>>>>>

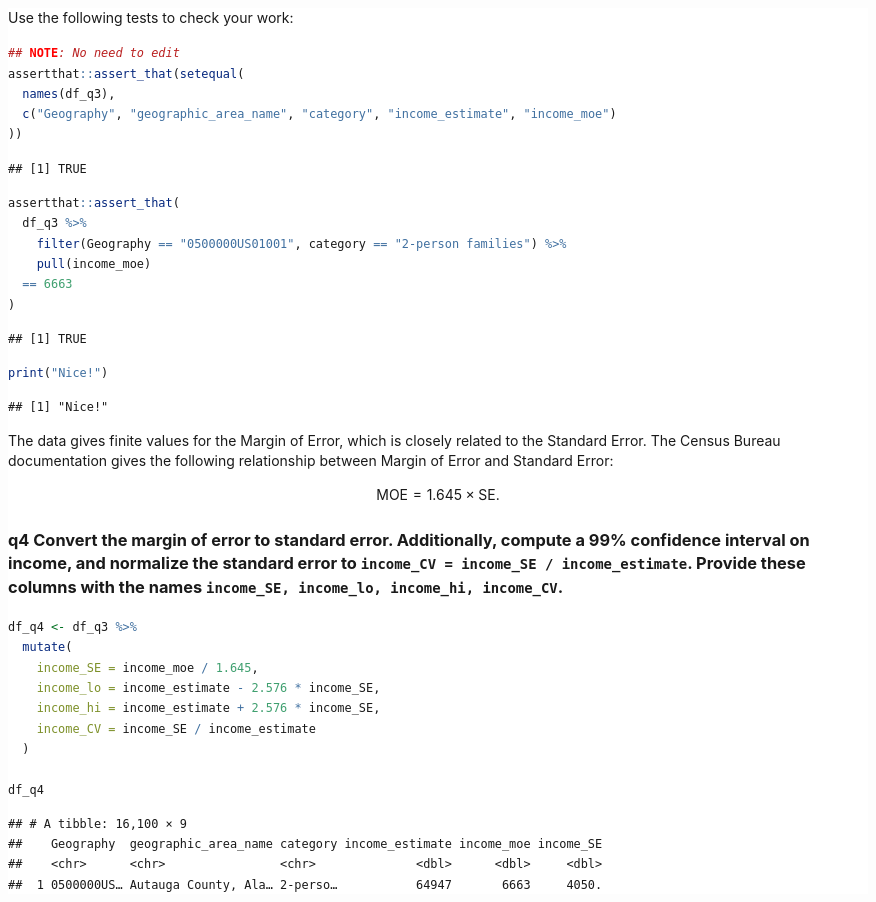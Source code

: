 Use the following tests to check your work:

``` r
## NOTE: No need to edit
assertthat::assert_that(setequal(
  names(df_q3),
  c("Geography", "geographic_area_name", "category", "income_estimate", "income_moe")
))
```

    ## [1] TRUE

``` r
assertthat::assert_that(
  df_q3 %>%
    filter(Geography == "0500000US01001", category == "2-person families") %>%
    pull(income_moe)
  == 6663
)
```

    ## [1] TRUE

``` r
print("Nice!")
```

    ## [1] "Nice!"

The data gives finite values for the Margin of Error, which is closely
related to the Standard Error. The Census Bureau documentation gives the
following relationship between Margin of Error and Standard Error:

$$\text{MOE} = 1.645 \times \text{SE}.$$

### **q4** Convert the margin of error to standard error. Additionally, compute a 99% confidence interval on income, and normalize the standard error to `income_CV = income_SE / income_estimate`. Provide these columns with the names `income_SE, income_lo, income_hi, income_CV`.

``` r
df_q4 <- df_q3 %>%
  mutate(
    income_SE = income_moe / 1.645,  
    income_lo = income_estimate - 2.576 * income_SE, 
    income_hi = income_estimate + 2.576 * income_SE, 
    income_CV = income_SE / income_estimate
  )

df_q4
```

    ## # A tibble: 16,100 × 9
    ##    Geography  geographic_area_name category income_estimate income_moe income_SE
    ##    <chr>      <chr>                <chr>              <dbl>      <dbl>     <dbl>
    ##  1 0500000US… Autauga County, Ala… 2-perso…           64947       6663     4050.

<<<<<

* [What you will do]: Retype all the material word for word while skipping any picture it contains.

* [Result of this task]:
Source code

: Use the following tests to check your work:

``` r
## NOTE: No need to edit
assertthat::assert_that(setequal(
  names(df_q3),
  c("Geography", "geographic_area_name", "category", "income_estimate", "income_moe")
))
```

    ## [1] TRUE

``` r
assertthat::assert_that(
  df_q3 %>%
    filter(Geography == "0500000US01001", category == "2-person families") %>%
    pull(income_moe)
  == 6663
)
```

    ## [1] TRUE

``` r
print("Nice!")
```

    ## [1] "Nice!"

The data gives finite values for the Margin of Error, which is closely
related to the Standard Error. The Census Bureau documentation gives the
following relationship between Margin of Error and Standard Error:

$$\text{MOE} = 1.645 \times \text{SE}.$$

### **q4** Convert the margin of error to standard error. Additionally, compute a 99% confidence interval on income, and normalize the standard error to `income_CV = income_SE / income_estimate`. Provide these columns with the names `income_SE, income_lo, income_hi, income_CV`.

``` r
df_q4 <- df_q3 %>%
  mutate(
    income_SE = income_moe / 1.645,  
    income_lo = income_estimate - 2.576 * income_SE, 
    income_hi = income_estimate + 2.576 * income_SE, 
    income_CV = income_SE / income_estimate
  )

df_q4
```

    ## # A tibble: 16,100 × 9
    ##    Geography  geographic_area_name category income_estimate income_moe income_SE
    ##    <chr>      <chr>                <chr>              <dbl>      <dbl>     <dbl>
    ##  1 0500000US… Autauga County, Ala… 2-perso…           64947       6663     4050.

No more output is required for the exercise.